Le public appartient aux classes populaires, mais aussi à la noblesse, même si elle s’en cache. Les sujets principaux  traitent de sujets dans lesquels se mêlent le merveilleux, le burlesque et le sacré : les gueux, les femmes, la cuisine, la mort, l’écriture, la civilité, le rire, le corps, la magie, la sainteté, le roman, le catéchisme, les brigands, les métiers, la misère, le temps, l’histoire, etc. Les imprimeurs ne se soucient de publier du neuf. Ils puisent abondamment dans le fonds ancien de l’imprimerie (d’où l’usure des caractères qui s’impriment mal), c’est-à-dire dans les publications réalisées au XVIe siècle, elles-mêmes puisées dans le répertoire médiéval. Et ils rééditent autant de fois qu’il est nécessaire.

« Les Chansons des pèlerins de S. Jacques » dans les collections des livrets de colportage

Dans l’Inventaire fait après le décès de Jacques II Oudot, en 1722, sur 40 000 volumes, on a compté 2 568 exemplaires de « Chansons de St. Jacques », soit 6,5% de la collection. Ces livrets sont parmi les plus coûteux : alors que les autres valent entre 18 et 40 sols la douzaine, eux sont vendus 46 sols. Lors du décès de sa veuve, en 1742, aucune « Chanson » parmi les 120 titres inventoriés, pas plus que dans les inventaires suivants. Faut-il en conclure que tous les livrets de Chansons se sont vendus sur une courte période (on en trouve mention dans le catalogue d’inventaire de la veuve de Nicolas Oudot), n’allant pas au-delà des livrets qui furent imprimés en 1718 ?

Curieusement, il semble que les imprimeurs étaient liés à Compostelle car tous les livrets comportent cette mention « Imprimé à Compostel » ou « s’imprime à Compostelle », avec cependant, à la fin, les mentions : « Approbation, Troyes 7 août 1718 »

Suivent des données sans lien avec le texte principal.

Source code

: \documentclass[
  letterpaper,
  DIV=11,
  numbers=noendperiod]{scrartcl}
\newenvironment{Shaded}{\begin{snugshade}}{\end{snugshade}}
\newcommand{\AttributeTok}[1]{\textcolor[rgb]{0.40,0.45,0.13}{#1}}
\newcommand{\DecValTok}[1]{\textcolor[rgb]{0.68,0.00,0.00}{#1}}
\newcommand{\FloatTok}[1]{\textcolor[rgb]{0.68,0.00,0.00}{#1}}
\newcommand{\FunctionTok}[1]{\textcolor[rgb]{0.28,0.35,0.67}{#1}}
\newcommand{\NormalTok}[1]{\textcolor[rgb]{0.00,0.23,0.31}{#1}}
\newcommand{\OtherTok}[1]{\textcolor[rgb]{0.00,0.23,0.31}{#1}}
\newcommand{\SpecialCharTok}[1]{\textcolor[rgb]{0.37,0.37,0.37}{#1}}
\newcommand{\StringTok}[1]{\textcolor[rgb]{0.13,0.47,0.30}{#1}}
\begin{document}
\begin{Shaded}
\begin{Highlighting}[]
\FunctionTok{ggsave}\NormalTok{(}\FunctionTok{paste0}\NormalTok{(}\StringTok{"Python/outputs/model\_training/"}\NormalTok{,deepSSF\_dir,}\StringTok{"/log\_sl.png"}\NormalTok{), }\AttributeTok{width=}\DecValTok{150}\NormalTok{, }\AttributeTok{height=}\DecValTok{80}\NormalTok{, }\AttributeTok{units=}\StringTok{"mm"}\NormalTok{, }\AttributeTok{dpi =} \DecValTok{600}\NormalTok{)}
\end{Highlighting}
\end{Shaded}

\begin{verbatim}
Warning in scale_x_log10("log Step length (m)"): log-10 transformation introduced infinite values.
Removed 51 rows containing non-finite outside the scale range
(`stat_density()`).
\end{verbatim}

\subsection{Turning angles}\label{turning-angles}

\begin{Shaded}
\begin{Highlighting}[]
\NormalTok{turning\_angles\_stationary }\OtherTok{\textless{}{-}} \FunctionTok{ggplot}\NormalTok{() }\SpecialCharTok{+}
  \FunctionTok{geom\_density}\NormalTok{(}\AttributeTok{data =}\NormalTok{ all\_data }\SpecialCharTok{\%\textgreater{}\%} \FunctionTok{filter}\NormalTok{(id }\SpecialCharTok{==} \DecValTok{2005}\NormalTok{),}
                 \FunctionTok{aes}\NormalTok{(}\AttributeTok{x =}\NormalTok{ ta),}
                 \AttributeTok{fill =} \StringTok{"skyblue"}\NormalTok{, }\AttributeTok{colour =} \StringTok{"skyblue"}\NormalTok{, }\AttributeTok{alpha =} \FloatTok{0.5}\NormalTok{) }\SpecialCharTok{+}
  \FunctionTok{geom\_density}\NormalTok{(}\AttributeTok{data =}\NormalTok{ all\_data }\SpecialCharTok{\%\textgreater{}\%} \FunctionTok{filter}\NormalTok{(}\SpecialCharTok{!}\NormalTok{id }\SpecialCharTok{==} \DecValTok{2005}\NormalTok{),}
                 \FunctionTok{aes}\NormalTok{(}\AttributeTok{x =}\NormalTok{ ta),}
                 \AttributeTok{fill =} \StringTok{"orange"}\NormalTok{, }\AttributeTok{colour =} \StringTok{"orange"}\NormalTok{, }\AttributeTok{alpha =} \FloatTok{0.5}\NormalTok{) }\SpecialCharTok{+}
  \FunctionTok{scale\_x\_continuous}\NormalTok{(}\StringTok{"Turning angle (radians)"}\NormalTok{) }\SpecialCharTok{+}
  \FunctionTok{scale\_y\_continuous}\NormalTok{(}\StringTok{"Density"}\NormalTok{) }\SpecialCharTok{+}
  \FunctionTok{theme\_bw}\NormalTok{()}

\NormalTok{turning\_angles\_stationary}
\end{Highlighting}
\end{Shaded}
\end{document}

Le livret conservé à Toulouse comporte une inscription curieuse : « S’imprime à Compostelle », d’autant plus curieuse qu’à la fin figure une note explicative très contradictoire : « approbation Troyes, le 7 août 1718. Permission Troyes le 12 août 1718 »
Tous ces livrets ont 48 pages.

Les titres

Ils ne sont pas strictement les mêmes selon les exemplaires. Voici une table des matières classique, qui sur 11 titres, comporte seulement 6 chansons et autres textes, très répandus car figurant sur des images données ou vendues aux pèlerins arrivant à Compostelle. Le « chemin de Paris à Saint-Jacques » figure dans les Guides qui se multiplient à partir du XVIIe siècle.

- La Grande Chanson des pèlerins de Saint Jacques

- Autre chanson des pèlerins de S. Jacques

- Chanson du devoir des pèlerins (sur l’air : Or sus, Peuple de France)

- Histoire arrivée à deux pèlerins (sur le chant : De la Boisle)

- Sur une Gentilhomme qui a fait le voyage de S. Jacques et s’est rendu Capucin (sur le chant : Réveillez-vous belle dormeuse)

- Autre chanson des Pèlerins de S.Jacques (sur l’air : ma calebasse est ma compagne, etc)

- Oraison

- Mémoire des saintes reliques qui sont en l’église de Compostelle

- Mémoire des reliques qui furent apportées par le roi Dom Alphonse III

- Chemin de Paris à Saint Jacques le grand

 -La vie et les miracles de saint Jacques le Majeur, apôtre.

Les illustrations

Les illustrations ne sont pas légendées, mais on peut y reconnaître les grands thèmes classiques. On y retrouve la légende du pendu-dépendu, mais développée en six images qui ne se suivent pas forcément : les pèlerins sur la route, les pèlerins à l’auberge, la pendaison, la prière des parents à saint Jacques à Compostelle, le fils vivant sur le gibet, l’exécution de la vraie coupable, brûlée vive.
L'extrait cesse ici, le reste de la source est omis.